Para explicar o momento que o setor sucroalcooleiro está vivendo, nada melhor que a brincadeira de criança conhecida como efeito dominó ou efeito cascata. O passatempo consiste em colocar os dominós em pé numa fileira, de modo que, se o primeiro for derrubado, também caem os demais. É isto que está acontecendo no setor e o detonador da sequência de quedas é a crise financeira global. Isso porque muitas usinas se alavancaram em dólar para expansão ou construção de novas unidades e agora estão com dificuldades para quitar suas dívidas. A situação se torna ainda mais grave por causa da escassez de crédito.“As tradings que compram açúcar e costumavam dar crédito ao mercado evaporaram, e as que não sumiram estão cobrando tarifas muita elevadas. O Banco do Brasil entrou com crédito, mas não foi suficiente. Na busca desesperada por dinheiro, teve trading que não pagou usina, usina que não pagou fornecedor”, diz Miguel Biegai, analista de cana-de-açúcar e bioenergia da consultoria Safras & Mercado. Neste cenário, a maioria das usinas ficou sem capital de giro para realizar operações básicas. “As mais apertadas acabaram jogando o álcool no mercado a qualquer preço para fazer caixa. As que não estavam endividadas tiveram que acompanhar e acabaram descapitalizadas”, diz Roberto Rodrigues, coordenador do Centro de Agronegócio da FGV. Só para se ter uma idéia, no ano passado, o álcool chegou a custar menos de 60% do preço da gasolina. Agora, na entressafra, que o preço deveria ter melhorado, o aumento foi muito aquém das necessidades.

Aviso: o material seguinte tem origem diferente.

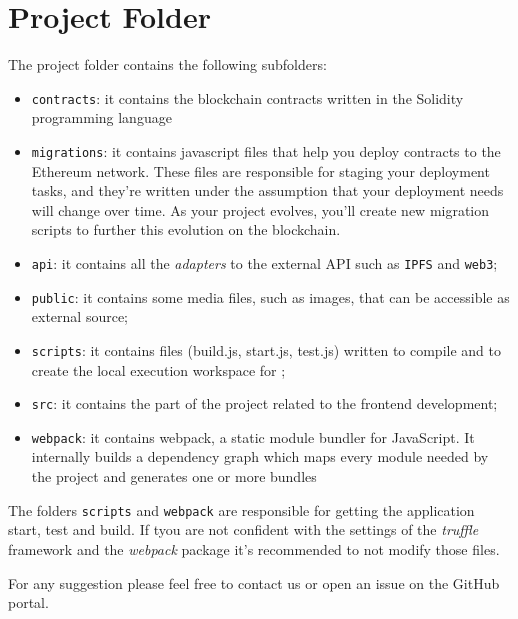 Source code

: \section{Project Folder}
The project folder contains the following subfolders:
\begin{itemize}
	\item\verb|contracts|: it contains the blockchain contracts written in the Solidity programming language
    \item\verb|migrations|: it contains javascript files that help you deploy contracts to the Ethereum network. These files are
    responsible for staging your deployment tasks, and they're written under the assumption that your deployment needs will change over time.
    As your project evolves, you'll create new migration scripts to further this evolution on the blockchain.
    \item\verb|api|: it  contains all the \emph{adapters} to the external API such as \verb|IPFS| and \verb|web3|;
    \item\verb|public|: it contains some media files, such as images, that can be accessible as external source;
    \item\verb|scripts|: it contains files (build.js, start.js, test.js) written to compile and to create the local execution workspace for
    	\project;
    \item\verb|src|: it contains the part of the project related to the frontend development;
    \item\verb|webpack|: it contains webpack, a static module bundler for JavaScript. It internally builds a dependency graph 
    which maps every module needed by the project and generates one or more bundles
\end{itemize}
The folders \verb|scripts| and \verb|webpack| are responsible for getting the application start, test and build. If tyou are not confident with the settings of the \emph{truffle} framework and the \emph{webpack} package it's recommended to not modify those files.

For any suggestion please feel free to contact us or open an issue on the GitHub portal. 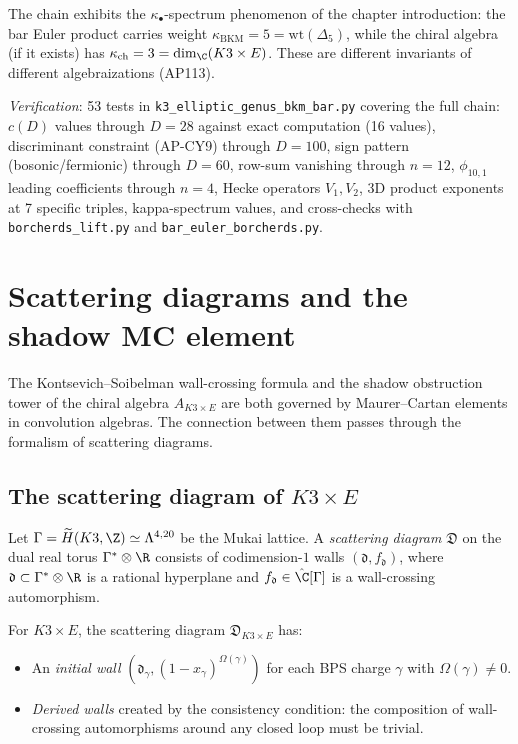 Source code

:The chain exhibits the $\kappa_\bullet$-spectrum phenomenon
of the chapter introduction:
the bar Euler product carries weight
$\kappa_{\mathrm{BKM}} = 5 = \mathrm{wt}(\Delta_5)$,
while the chiral algebra (if it exists) has
$\kappa_{\mathrm{ch}} = 3 = \dim_\C(K3 \times E)$.
These are different invariants of different algebraizations (AP113).

\noindent\textit{Verification}: 53 tests in
\texttt{k3\_elliptic\_genus\_bkm\_bar.py} covering the full chain:
$c(D)$ values through $D = 28$ against exact computation (16 values),
discriminant constraint (AP-CY9) through $D = 100$,
sign pattern (bosonic/fermionic) through $D = 60$,
row-sum vanishing through $n = 12$,
$\phi_{10,1}$ leading coefficients through $n = 4$,
Hecke operators $V_1, V_2$,
3D product exponents at 7 specific triples,
kappa-spectrum values,
and cross-checks with \texttt{borcherds\_lift.py}
and \texttt{bar\_euler\_borcherds.py}.


\section{Scattering diagrams and the shadow MC element}
\label{sec:k3e-scattering}

The Kontsevich--Soibelman wall-crossing formula and the shadow obstruction tower of the chiral algebra $A_{K3 \times E}$ are both governed by Maurer--Cartan elements in convolution algebras. The connection between them passes through the formalism of scattering diagrams.

\subsection{The scattering diagram of $K3 \times E$}
\label{subsec:k3e-scattering-diagram}

\begin{definition}
\label{def:k3e-scattering}
Let $\Gamma = \widetilde{H}(K3, \Z) \simeq \Lambda^{4,20}$ be the Mukai lattice. A \emph{scattering diagram} $\mathfrak{D}$ on the dual real torus $\Gamma^* \otimes \R$ consists of codimension-$1$ walls $(\mathfrak{d}, f_{\mathfrak{d}})$, where $\mathfrak{d} \subset \Gamma^* \otimes \R$ is a rational hyperplane and $f_{\mathfrak{d}} \in \hat{\C}[\Gamma]$ is a wall-crossing automorphism.

For $K3 \times E$, the scattering diagram $\mathfrak{D}_{K3 \times E}$ has:
\begin{itemize}
 \item An \emph{initial wall} $(\mathfrak{d}_\gamma, (1 - x_\gamma)^{\Omega(\gamma)})$ for each BPS charge $\gamma$ with $\Omega(\gamma) \neq 0$.
 \item \emph{Derived walls} created by the consistency condition: the composition of wall-crossing automorphisms around any closed loop must be trivial.
\end{itemize}
\end{definition}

“ Teve trading que não pagou usina, usina que não pagou fornecedor ”

MIGUEL BIEGAI, analista de cana-de-açúcar e bioenergia da consultoria Safras & Mercado

De acordo com José Coral, presidente da Cooperativa dos Plantadores de Cana do Estado de São Paulo (Coplacana), na região da Grande Piracicaba, que abrange 35 municípios e responde por uma produção de 40 milhões de toneladas, as usinas pagaram corretamente até outubro e, a partir daí, algumas começaram a atrasar o pagamento de fornecedores. “Eles, por sua vez, estão com dificuldades para pagar suas contas e acabam atrasando o salário de seus trabalhadores”, diz. Na região de Ribeirão Preto, a Santelisa Vale, que está refinanciando sua dívida, foi uma das que atrasou o pagamento. Segundo sua assessoria de imprensa, o ocorrido foi uma questão de fluxo de caixa, mas a Santelisa já fez um acordo e parcelou o pagamento com seus fornecedores, que são mais de mil. Outro agravante, segundo Coral, é que o custo de produção da cana-de-açúcar aumentou e o valor pago pela tonelada não acompanhou. “O preço está 35% abaixo do que deveria”, diz.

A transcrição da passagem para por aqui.